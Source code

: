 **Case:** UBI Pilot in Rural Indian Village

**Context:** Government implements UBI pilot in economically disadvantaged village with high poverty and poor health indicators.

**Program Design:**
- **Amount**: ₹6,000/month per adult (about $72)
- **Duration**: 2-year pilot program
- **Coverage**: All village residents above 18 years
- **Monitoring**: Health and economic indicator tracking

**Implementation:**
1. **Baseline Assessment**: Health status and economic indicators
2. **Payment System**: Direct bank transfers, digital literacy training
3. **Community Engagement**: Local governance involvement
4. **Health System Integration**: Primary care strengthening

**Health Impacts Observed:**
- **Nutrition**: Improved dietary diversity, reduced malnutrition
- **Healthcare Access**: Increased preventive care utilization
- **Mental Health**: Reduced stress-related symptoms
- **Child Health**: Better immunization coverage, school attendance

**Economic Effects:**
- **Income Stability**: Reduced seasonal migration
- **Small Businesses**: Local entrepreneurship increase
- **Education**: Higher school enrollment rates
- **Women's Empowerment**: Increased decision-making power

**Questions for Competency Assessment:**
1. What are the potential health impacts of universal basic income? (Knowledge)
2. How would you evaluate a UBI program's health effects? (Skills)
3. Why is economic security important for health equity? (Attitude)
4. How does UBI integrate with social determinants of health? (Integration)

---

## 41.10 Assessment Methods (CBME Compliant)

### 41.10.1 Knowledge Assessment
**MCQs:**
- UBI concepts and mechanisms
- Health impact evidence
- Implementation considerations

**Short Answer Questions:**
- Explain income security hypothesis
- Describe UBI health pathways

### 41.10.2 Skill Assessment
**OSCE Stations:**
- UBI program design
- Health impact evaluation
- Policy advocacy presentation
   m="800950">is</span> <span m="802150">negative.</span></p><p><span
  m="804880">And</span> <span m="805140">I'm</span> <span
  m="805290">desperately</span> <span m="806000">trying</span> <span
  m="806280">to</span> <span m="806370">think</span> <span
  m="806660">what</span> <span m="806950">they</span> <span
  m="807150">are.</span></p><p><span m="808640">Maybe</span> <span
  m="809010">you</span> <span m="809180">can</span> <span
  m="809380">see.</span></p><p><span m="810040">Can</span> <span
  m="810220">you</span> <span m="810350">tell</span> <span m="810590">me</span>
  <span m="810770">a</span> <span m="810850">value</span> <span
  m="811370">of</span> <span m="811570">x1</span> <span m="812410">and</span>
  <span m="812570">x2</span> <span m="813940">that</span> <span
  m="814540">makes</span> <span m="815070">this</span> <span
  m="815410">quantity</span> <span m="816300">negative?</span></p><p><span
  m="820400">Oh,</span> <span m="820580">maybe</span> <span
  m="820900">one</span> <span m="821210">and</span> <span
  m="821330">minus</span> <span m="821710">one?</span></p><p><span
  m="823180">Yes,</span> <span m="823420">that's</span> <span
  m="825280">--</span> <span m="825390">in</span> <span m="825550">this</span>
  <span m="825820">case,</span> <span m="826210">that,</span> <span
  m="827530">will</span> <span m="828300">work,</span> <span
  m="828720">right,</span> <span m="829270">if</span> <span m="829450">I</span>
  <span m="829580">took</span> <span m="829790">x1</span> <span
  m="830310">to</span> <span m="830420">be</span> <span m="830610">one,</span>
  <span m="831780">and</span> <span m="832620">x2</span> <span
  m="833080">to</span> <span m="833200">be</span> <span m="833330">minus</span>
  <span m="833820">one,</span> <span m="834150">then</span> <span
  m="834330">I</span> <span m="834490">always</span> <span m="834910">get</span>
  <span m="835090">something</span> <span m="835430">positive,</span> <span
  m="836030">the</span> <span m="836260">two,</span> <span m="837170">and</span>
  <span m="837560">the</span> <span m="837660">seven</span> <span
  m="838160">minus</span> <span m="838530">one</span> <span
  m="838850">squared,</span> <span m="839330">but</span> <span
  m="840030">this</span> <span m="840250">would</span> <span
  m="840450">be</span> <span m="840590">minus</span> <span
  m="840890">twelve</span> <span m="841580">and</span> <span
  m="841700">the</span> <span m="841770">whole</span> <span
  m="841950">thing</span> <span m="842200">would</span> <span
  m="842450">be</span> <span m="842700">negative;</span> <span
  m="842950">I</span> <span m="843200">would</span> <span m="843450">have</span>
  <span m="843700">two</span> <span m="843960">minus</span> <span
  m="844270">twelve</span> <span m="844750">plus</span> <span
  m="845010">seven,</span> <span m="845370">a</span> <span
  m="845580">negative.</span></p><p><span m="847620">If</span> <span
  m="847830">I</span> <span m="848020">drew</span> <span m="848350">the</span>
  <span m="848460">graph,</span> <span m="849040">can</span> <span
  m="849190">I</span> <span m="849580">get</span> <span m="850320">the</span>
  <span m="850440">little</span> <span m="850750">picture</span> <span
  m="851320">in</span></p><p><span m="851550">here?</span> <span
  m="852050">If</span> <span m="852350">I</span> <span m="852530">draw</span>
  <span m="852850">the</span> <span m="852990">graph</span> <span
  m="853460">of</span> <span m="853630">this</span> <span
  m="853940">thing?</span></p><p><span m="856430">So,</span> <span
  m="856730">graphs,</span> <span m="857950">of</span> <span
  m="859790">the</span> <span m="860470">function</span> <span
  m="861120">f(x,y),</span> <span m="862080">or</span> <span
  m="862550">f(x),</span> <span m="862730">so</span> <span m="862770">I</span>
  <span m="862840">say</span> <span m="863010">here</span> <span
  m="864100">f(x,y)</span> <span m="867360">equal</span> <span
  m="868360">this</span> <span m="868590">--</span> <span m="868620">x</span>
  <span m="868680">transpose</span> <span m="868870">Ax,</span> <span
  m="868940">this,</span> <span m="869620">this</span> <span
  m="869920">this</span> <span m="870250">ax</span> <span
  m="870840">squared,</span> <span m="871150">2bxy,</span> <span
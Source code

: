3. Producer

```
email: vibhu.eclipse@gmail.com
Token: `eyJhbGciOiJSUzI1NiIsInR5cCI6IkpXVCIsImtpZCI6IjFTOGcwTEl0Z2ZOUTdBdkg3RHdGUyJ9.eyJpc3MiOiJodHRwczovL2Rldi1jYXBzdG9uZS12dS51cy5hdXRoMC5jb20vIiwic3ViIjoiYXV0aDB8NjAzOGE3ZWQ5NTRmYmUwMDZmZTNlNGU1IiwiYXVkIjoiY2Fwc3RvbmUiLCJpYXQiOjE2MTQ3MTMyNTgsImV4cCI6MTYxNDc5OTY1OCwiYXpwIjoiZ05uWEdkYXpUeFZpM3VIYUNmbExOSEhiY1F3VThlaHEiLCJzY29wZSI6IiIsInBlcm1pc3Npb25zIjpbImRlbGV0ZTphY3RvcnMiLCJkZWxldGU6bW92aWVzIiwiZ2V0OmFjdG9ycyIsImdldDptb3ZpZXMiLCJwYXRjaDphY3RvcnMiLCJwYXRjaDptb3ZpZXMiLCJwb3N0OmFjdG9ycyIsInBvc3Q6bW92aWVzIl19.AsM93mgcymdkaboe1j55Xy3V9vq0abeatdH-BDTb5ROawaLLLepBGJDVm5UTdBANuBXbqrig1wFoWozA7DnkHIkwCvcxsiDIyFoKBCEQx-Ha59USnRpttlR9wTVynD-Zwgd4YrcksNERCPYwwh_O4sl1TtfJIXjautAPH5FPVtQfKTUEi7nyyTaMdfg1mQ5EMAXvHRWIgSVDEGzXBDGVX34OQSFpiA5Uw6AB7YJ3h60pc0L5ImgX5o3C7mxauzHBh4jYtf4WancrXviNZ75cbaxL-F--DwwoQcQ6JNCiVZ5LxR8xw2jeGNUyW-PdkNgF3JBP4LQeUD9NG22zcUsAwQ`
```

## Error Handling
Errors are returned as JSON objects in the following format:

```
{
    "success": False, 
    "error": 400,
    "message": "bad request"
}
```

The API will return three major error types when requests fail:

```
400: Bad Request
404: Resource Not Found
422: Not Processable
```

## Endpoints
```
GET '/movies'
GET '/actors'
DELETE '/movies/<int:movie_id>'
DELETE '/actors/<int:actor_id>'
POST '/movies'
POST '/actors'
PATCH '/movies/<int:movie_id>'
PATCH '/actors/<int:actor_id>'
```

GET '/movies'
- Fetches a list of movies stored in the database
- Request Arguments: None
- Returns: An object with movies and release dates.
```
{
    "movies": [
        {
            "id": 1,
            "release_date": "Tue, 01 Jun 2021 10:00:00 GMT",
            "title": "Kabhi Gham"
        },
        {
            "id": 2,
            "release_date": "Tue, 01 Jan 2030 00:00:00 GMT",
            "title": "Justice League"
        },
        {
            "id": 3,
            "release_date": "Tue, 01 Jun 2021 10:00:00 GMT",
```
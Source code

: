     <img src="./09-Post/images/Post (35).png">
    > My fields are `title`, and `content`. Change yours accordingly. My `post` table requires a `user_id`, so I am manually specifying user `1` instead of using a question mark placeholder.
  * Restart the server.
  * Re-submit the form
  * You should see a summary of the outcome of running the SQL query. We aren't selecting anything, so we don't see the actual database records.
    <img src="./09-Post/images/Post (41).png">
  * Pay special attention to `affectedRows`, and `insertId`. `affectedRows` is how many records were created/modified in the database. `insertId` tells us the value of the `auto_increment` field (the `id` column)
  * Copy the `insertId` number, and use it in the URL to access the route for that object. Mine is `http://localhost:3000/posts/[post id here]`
++++++++
→ What to do: Work through the records above. Copy every line with the string "seven".

→ Your response:
  <span m="837560">the</span> <span m="837660">seven</span> <span
  m="845010">seven,</span> <span m="845370">a</span> <span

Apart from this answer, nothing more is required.